Information supplied below:

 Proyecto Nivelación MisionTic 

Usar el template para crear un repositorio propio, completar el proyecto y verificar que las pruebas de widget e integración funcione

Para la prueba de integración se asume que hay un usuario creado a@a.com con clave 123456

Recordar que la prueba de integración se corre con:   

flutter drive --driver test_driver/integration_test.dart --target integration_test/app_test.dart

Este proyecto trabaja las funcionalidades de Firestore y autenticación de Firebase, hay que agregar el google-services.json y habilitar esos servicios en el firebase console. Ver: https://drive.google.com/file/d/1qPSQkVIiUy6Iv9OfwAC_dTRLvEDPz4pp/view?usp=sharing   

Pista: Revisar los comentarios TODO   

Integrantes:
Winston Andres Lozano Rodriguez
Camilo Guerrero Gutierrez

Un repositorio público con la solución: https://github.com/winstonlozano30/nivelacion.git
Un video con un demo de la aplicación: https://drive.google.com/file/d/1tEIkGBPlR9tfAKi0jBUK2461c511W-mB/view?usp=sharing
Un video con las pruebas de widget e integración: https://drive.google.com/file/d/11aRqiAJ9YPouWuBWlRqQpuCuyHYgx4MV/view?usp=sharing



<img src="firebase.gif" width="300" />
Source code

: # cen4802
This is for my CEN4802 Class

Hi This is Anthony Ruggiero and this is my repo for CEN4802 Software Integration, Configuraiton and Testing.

End of Information supplied.

What needs to be done: Copy down the entries exactly, leaving out no line.

Answer to this exercise:
 Proyecto Nivelación MisionTic 

Usar el template para crear un repositorio propio, completar el proyecto y verificar que las pruebas de widget e integración funcione

Para la prueba de integración se asume que hay un usuario creado a@a.com con clave 123456

Recordar que la prueba de integración se corre con:   

flutter drive --driver test_driver/integration_test.dart --target integration_test/app_test.dart

Este proyecto trabaja las funcionalidades de Firestore y autenticación de Firebase, hay que agregar el google-services.json y habilitar esos servicios en el firebase console. Ver: https://drive.google.com/file/d/1qPSQkVIiUy6Iv9OfwAC_dTRLvEDPz4pp/view?usp=sharing   

Pista: Revisar los comentarios TODO   

Integrantes:
Winston Andres Lozano Rodriguez
Camilo Guerrero Gutierrez

Un repositorio público con la solución: https://github.com/winstonlozano30/nivelacion.git
Un video con un demo de la aplicación: https://drive.google.com/file/d/1tEIkGBPlR9tfAKi0jBUK2461c511W-mB/view?usp=sharing
Un video con las pruebas de widget e integración: https://drive.google.com/file/d/11aRqiAJ9YPouWuBWlRqQpuCuyHYgx4MV/view?usp=sharing



<img src="firebase.gif" width="300" />
Source code

: # cen4802
This is for my CEN4802 Class

Hi This is Anthony Ruggiero and this is my repo for CEN4802 Software Integration, Configuraiton and Testing.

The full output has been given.